Recently, the police said a TRF terrorist, Aadil Ahmad Wani had carried out the brutal assassination of a local Kashmiri Pandit, Sunil Kumar in his ancestral village, Chotigam of Shopian district.

The kin of Aadil were arrested while his house was attached by the police. In a video clip on social media, Aadil Ahmad Wani denied involvement in Sunil Kumar’s assassination saying that he does not belong to the TRF, but is an active militant of the Hizbul Mujahideen.

Police said it has irrefutable proof that Aadil Ahmad Wani had killed Sunil Kumar and yet in his attempt to claim innocence, Aadil had stated a half truth.
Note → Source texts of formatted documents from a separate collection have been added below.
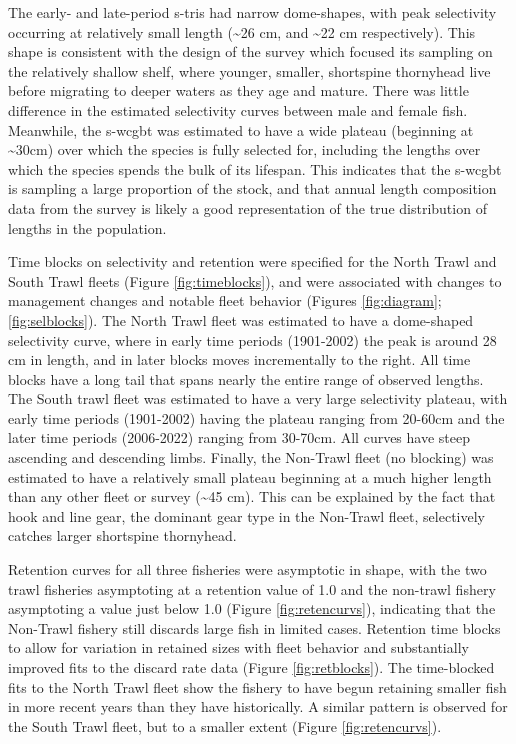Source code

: \documentclass[11pt,
  english,
  letterpaper,
]{article}
\begin{document}
The early- and late-period \gls{s-tri}s had narrow dome-shapes, with peak selectivity occurring at relatively small length (\textasciitilde26 cm, and \textasciitilde22 cm respectively). This shape is consistent with the design of the survey which focused its sampling on the relatively shallow shelf, where younger, smaller, shortspine thornyhead live before migrating to deeper waters as they age and mature. There was little difference in the estimated selectivity curves between male and female fish. Meanwhile, the \gls{s-wcgbt} was estimated to have a wide plateau (beginning at \textasciitilde30cm) over which the species is fully selected for, including the lengths over which the species spends the bulk of its lifespan. This indicates that the \gls{s-wcgbt} is sampling a large proportion of the stock, and that annual length composition data from the survey is likely a good representation of the true distribution of lengths in the population.

Time blocks on selectivity and retention were specified for the North Trawl and South Trawl fleets (Figure \ref{fig:timeblocks}), and were associated with changes to management changes and notable fleet behavior (Figures \ref{fig:diagram}; \ref{fig:selblocks}). The North Trawl fleet was estimated to have a dome-shaped selectivity curve, where in early time periods (1901-2002) the peak is around 28 cm in length, and in later blocks moves incrementally to the right. All time blocks have a long tail that spans nearly the entire range of observed lengths. The South trawl fleet was estimated to have a very large selectivity plateau, with early time periods (1901-2002) having the plateau ranging from 20-60cm and the later time periods (2006-2022) ranging from 30-70cm. All curves have steep ascending and descending limbs. Finally, the Non-Trawl fleet (no blocking) was estimated to have a relatively small plateau beginning at a much higher length than any other fleet or survey (\textasciitilde45 cm). This can be explained by the fact that hook and line gear, the dominant gear type in the Non-Trawl fleet, selectively catches larger shortspine thornyhead.

Retention curves for all three fisheries were asymptotic in shape, with the two trawl fisheries asymptoting at a retention value of 1.0 and the non-trawl fishery asymptoting a value just below 1.0 (Figure \ref{fig:retencurvs}), indicating that the Non-Trawl fishery still discards large fish in limited cases. Retention time blocks to allow for variation in retained sizes with fleet behavior and substantially improved fits to the discard rate data (Figure \ref{fig:retblocks}). The time-blocked fits to the North Trawl fleet show the fishery to have begun retaining smaller fish in more recent years than they have historically. A similar pattern is observed for the South Trawl fleet, but to a smaller extent (Figure \ref{fig:retencurvs}).
\end{document}
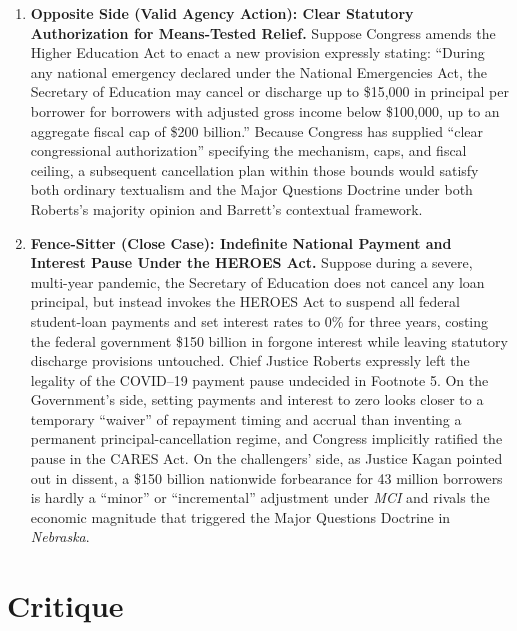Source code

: \documentclass[12pt]{article}
\begin{document}
\begin{enumerate}
  \item \textbf{Opposite Side (Valid Agency Action): Clear Statutory Authorization for Means-Tested Relief.} Suppose Congress amends the Higher Education Act to enact a new provision expressly stating: ``During any national emergency declared under the National Emergencies Act, the Secretary of Education may cancel or discharge up to \$15,000 in principal per borrower for borrowers with adjusted gross income below \$100,000, up to an aggregate fiscal cap of \$200 billion.'' Because Congress has supplied ``clear congressional authorization'' specifying the mechanism, caps, and fiscal ceiling, a subsequent cancellation plan within those bounds would satisfy both ordinary textualism and the Major Questions Doctrine under both Roberts's majority opinion and Barrett's contextual framework.

  \item \textbf{Fence-Sitter (Close Case): Indefinite National Payment and Interest Pause Under the HEROES Act.} Suppose during a severe, multi-year pandemic, the Secretary of Education does not cancel any loan principal, but instead invokes the HEROES Act to suspend all federal student-loan payments and set interest rates to 0\% for three years, costing the federal government \$150 billion in forgone interest while leaving statutory discharge provisions untouched. Chief Justice Roberts expressly left the legality of the COVID--19 payment pause undecided in Footnote 5. On the Government's side, setting payments and interest to zero looks closer to a temporary ``waiver'' of repayment timing and accrual than inventing a permanent principal-cancellation regime, and Congress implicitly ratified the pause in the CARES Act. On the challengers' side, as Justice Kagan pointed out in dissent, a \$150 billion nationwide forbearance for 43 million borrowers is hardly a ``minor'' or ``incremental'' adjustment under \textit{MCI} and rivals the economic magnitude that triggered the Major Questions Doctrine in \textit{Nebraska}.
\end{enumerate}

\section{Critique}
\end{document}
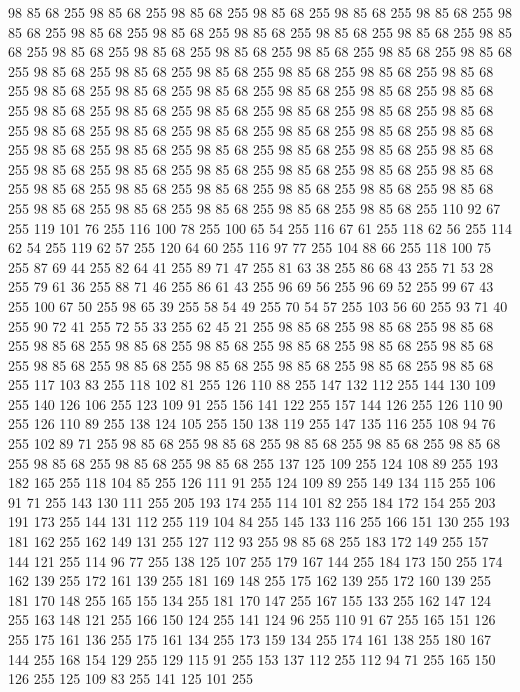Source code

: 98 85 68 255 98 85 68 255 98 85 68 255 98 85 68 255 98 85 68 255 98 85 68 255 98 85 68 255 98 85 68 255 98 85 68 255 98 85 68 255 98 85 68 255 98 85 68 255 98 85 68 255 98 85 68 255 98 85 68 255 98 85 68 255 98 85 68 255 98 85 68 255 98 85 68 255 98 85 68 255 98 85 68 255 98 85 68 255 98 85 68 255 98 85 68 255 98 85 68 255 98 85 68 255 98 85 68 255 98 85 68 255 98 85 68 255 98 85 68 255 98 85 68 255 98 85 68 255 98 85 68 255 98 85 68 255 98 85 68 255 98 85 68 255 98 85 68 255 98 85 68 255 98 85 68 255 98 85 68 255 98 85 68 255 98 85 68 255 98 85 68 255 98 85 68 255 98 85 68 255 98 85 68 255 98 85 68 255 98 85 68 255 98 85 68 255 98 85 68 255 98 85 68 255 98 85 68 255 98 85 68 255 98 85 68 255 98 85 68 255 98 85 68 255 98 85 68 255 98 85 68 255 98 85 68 255 98 85 68 255 98 85 68 255 98 85 68 255 98 85 68 255 98 85 68 255
98 85 68 255 98 85 68 255 110 92 67 255 119 101 76 255 116 100 78 255 100 65 54 255 116 67 61 255 118 62 56 255 114 62 54 255 119 62 57 255 120 64 60 255 116 97 77 255 104 88 66 255 118 100 75 255 87 69 44 255 82 64 41 255 89 71 47 255 81 63 38 255 86 68 43 255 71 53 28 255 79 61 36 255 88 71 46 255 86 61 43 255 96 69 56 255 96 69 52 255 99 67 43 255 100 67 50 255 98 65 39 255 58 54 49 255 70 54 57 255 103 56 60 255 93 71 40 255 90 72 41 255 72 55 33 255 62 45 21 255 98 85 68 255 98 85 68 255 98 85 68 255 98 85 68 255 98 85 68 255 98 85 68 255 98 85 68 255 98 85 68 255 98 85 68 255 98 85 68 255 98 85 68 255 98 85 68 255 98 85 68 255 98 85 68 255 98 85 68 255 117 103 83 255 118 102 81 255 126 110 88 255 147 132 112 255 144 130 109 255 140 126 106 255 123 109 91 255 156 141 122 255 157 144 126 255 126 110 90 255 126 110 89 255 138 124 105 255 150 138 119 255 147 135 116 255
108 94 76 255 102 89 71 255 98 85 68 255 98 85 68 255 98 85 68 255 98 85 68 255 98 85 68 255 98 85 68 255 98 85 68 255 98 85 68 255 137 125 109 255 124 108 89 255 193 182 165 255 118 104 85 255 126 111 91 255 124 109 89 255 149 134 115 255 106 91 71 255 143 130 111 255 205 193 174 255 114 101 82 255 184 172 154 255 203 191 173 255 144 131 112 255 119 104 84 255 145 133 116 255 166 151 130 255 193 181 162 255 162 149 131 255 127 112 93 255 98 85 68 255 183 172 149 255 157 144 121 255 114 96 77 255 138 125 107 255 179 167 144 255 184 173 150 255 174 162 139 255 172 161 139 255 181 169 148 255 175 162 139 255 172 160 139 255 181 170 148 255 165 155 134 255 181 170 147 255 167 155 133 255 162 147 124 255 163 148 121 255 166 150 124 255 141 124 96 255 110 91 67 255 165 151 126 255 175 161 136 255 175 161 134 255 173 159 134 255 174 161 138 255 180 167 144 255 168 154 129 255 129 115 91 255 153 137 112 255 112 94 71 255 165 150 126 255 125 109 83 255 141 125 101 255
He did not belong to the TRF because for the TRF to claim responsibilities for terrorist acts, one does not necessarily have to belong to the TRF.

“The invisible enemy that the TRF has become owes itself primarily to the fact that this outfit has been created to own responsibilities for terrorist activities across the board.

“Any terror outfit that carries out a terrorist act gets shadowed from the eyes of the security forces under the fact that its activities get owned by the TRF,” said a senior intelligence officer, adding that this does not mean that the TRF is just a paper group.

“The huge presence claimed by the TRF is a psychological ploy to provide cover to the active terrorists of other outfits for their operations on ground.

“Say for example, the murder carried out by Aadil Ahmad Wani was owned by the TRF while Aadil said he belonged to the Hizbul. If the bluff had paid, we would be looking for Sunil Kumar’s killers in areas other than Shopian where the TRF has very little presence on ground,” the officer said.

“A local militant, who had taken shelter in the media for some time, was very closely coordinating the activities of the TRF and was identifying targets for the terrorists.

“When his cover was blown off, he flew to Pakistan via Turkey. We have people like him on our radar in Srinagar and elsewhere, who are picked up the moment they stick their neck out,” said another intelligence officer.

The main activity of the TRF, according to intelligence sources, is to identify youth without any past record of association with any militant group.

“These youth are lured sometimes through radical indoctrination and sometimes for monetary benefits.

“They are given a weapon, mostly a pistol, tasked to carry out target killings and then asked to throw away their weapon so that they can melt back into the crowd,” said the officer.

The major problem posed by the TRF for the security forces is, therefore, in the form of an invisible enemy that is there to provide cover to terrorists of other groups by owning responsibilities for the terrorists’ acts and secondly, for luring youth with no record of violence to carry out target killings.

So, is the TRF a multi-headed dragon whose heads are mostly a camouflage for other groups?

Most senior officers of the security forces and the intelligence agencies argue that the TRF is part real and part virtual which makes it the invisible enemy.